If you also want the code repo to be a Dataset repo:

python3 scripts/upload_to_huggingface.py \
  --data-repo-id YOUR_USERNAME/decode-iblend-data \
  --code-repo-id YOUR_USERNAME/decode-iblend-code \
  --code-repo-type dataset

2. Download Data And Code In A Fresh Notebook

import os
import subprocess
import sys
from pathlib import Path

subprocess.run([sys.executable, "-m", "pip", "install", "-q", "huggingface_hub"], check=True)

from huggingface_hub import snapshot_download

HF_DATA_REPO_ID = "YOUR_USERNAME/decode-iblend-data"
HF_CODE_REPO_ID = "YOUR_USERNAME/decode-iblend-code"
CODE_REPO_TYPE = "model"  # change to "dataset" if you uploaded code as a dataset repo

DATA_DIR = Path("hf_data")
CODE_DIR = Path("hf_code")

snapshot_download(
    repo_id=HF_DATA_REPO_ID,
    repo_type="dataset",
    local_dir=str(DATA_DIR),
    local_dir_use_symlinks=False,
)

snapshot_download(
    repo_id=HF_CODE_REPO_ID,
    repo_type=CODE_REPO_TYPE,
    local_dir=str(CODE_DIR),
    local_dir_use_symlinks=False,
)

os.environ["IBLEND_DATA_ROOT"] = str(DATA_DIR.resolve())
SCRIPT_PATH = str((CODE_DIR / "scripts" / "decode_reimplementation.py").resolve())

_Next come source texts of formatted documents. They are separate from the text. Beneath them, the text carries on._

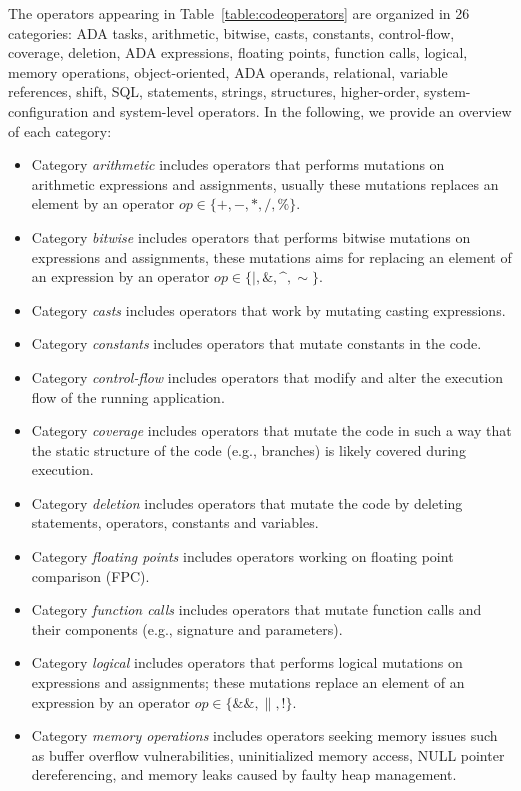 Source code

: The operators appearing in Table~\ref{table:codeoperators} are organized in 26 categories: ADA tasks, arithmetic, bitwise, casts, constants, control-flow, coverage, deletion, ADA expressions, floating points, function calls, logical, memory operations, object-oriented, ADA operands, relational, variable references, shift, SQL, statements, strings, structures, higher-order, system-configuration and system-level operators. In the following, we provide an overview of each category:
\begin{itemize}
\item Category \emph{arithmetic} includes operators that performs mutations on arithmetic expressions and assignments, usually these mutations replaces an element by an operator $op \in \{+, -, *, /, \%\}$. 
\item Category \emph{bitwise} includes operators that performs bitwise mutations on expressions and assignments, these mutations aims for replacing an element of an expression by an operator $op \in \{\mid, \&, \^{}, \sim\}$. 
\item Category \emph{casts} includes operators that work by mutating casting expressions.
\item Category \emph{constants} includes operators that mutate constants in the code. 
\item Category \emph{control-flow} includes operators that modify and alter the execution flow of the running application.
\item Category \emph{coverage} includes operators that mutate the code in such a way that the static structure of the code (e.g., branches) is likely covered during execution.
\item Category \emph{deletion} includes operators that mutate the code by deleting statements, operators, constants and variables.  
\item Category \emph{floating points} includes operators working on floating point comparison (FPC).
\item Category \emph{function calls} includes operators that mutate function calls and their components (e.g., signature and parameters).
\item Category \emph{logical} includes operators that performs logical mutations on expressions and assignments; these mutations replace an element of an expression by an operator $op \in \{\&\&, \|, !\}$.
\item Category \emph{memory operations} includes operators seeking memory issues such as buffer overflow vulnerabilities, uninitialized memory access, NULL pointer dereferencing, and memory leaks caused by faulty heap management.

\end{itemize}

print("Data root:", os.environ["IBLEND_DATA_ROOT"])
print("Script:", SCRIPT_PATH)

Then run immediately in the same notebook with subprocess:

import subprocess
import sys

TRAIN_ENV = os.environ.copy()
TRAIN_ENV["DECODE_DISABLE_TENSORFLOW"] = "1"
TRAIN_ENV.pop("CUDA_VISIBLE_DEVICES", None)

subprocess.run([
    sys.executable, SCRIPT_PATH,
    "--mode", "paper_buildings",
    "--target", "Academic",
    "--test-span-days", "7",
    "--skip-lstm",
], check=True, env=TRAIN_ENV)

For deep learning, run each model separately:

for model_name in ["lstm", "cnn", "tcn"]:
    subprocess.run([
        sys.executable, SCRIPT_PATH,
        "--mode", "paper_buildings",
        "--target", "Academic",
        "--test-span-days", "7",
        "--dl-models", model_name,
        "--epochs", "20",
        "--batch-size", "64",
    ], check=True, env=TRAIN_ENV)

Data Repo Layout

energy_dataset/
IIITD_occupancy_dataset/
iiitd_calender_schedule/
weather_comparison/

Code Repo Layout

DECODE_Reimplementation.ipynb
HUGGINGFACE.md
scripts/decode_reimplementation.py
scripts/upload_to_huggingface.py
scripts/preprocess_and_eda_by_building.py
decode_reimplementation_outputs/README.md

decode_reimplementation.py reads data from IBLEND_DATA_ROOT, so code and data can live in separate folders.